***** EXTRACTED ENTRIES
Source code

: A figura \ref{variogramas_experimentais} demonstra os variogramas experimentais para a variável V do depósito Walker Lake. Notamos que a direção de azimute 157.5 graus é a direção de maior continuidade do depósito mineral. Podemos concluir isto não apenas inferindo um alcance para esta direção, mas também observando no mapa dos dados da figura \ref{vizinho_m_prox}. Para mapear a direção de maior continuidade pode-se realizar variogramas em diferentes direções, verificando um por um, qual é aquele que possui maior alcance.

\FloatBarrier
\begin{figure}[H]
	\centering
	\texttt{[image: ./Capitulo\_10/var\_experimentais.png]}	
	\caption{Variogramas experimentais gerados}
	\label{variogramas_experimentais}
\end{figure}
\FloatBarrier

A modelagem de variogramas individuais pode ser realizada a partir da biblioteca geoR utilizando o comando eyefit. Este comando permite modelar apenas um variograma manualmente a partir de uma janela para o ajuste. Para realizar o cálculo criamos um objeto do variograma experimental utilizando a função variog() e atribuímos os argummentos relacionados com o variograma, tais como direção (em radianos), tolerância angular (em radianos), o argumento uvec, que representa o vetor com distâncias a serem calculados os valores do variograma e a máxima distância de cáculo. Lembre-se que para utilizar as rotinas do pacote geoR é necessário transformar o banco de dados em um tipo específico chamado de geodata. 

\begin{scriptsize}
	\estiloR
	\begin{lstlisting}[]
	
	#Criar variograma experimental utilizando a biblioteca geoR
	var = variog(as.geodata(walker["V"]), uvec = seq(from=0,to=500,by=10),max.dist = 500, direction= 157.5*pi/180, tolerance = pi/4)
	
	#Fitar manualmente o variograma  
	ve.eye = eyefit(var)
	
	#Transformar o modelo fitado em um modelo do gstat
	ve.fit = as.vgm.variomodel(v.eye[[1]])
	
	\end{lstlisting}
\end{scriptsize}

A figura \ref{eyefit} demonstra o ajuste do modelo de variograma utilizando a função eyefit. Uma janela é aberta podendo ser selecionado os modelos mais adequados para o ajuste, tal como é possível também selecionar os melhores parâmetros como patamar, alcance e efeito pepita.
**********
# [YOUR OBJECTIVE]
Every line above with the string "begin" in it should be copied into the answer.

# [SOLUTION TO THIS TASK]
\begin{figure}[H]
\begin{scriptsize}
	\begin{lstlisting}[]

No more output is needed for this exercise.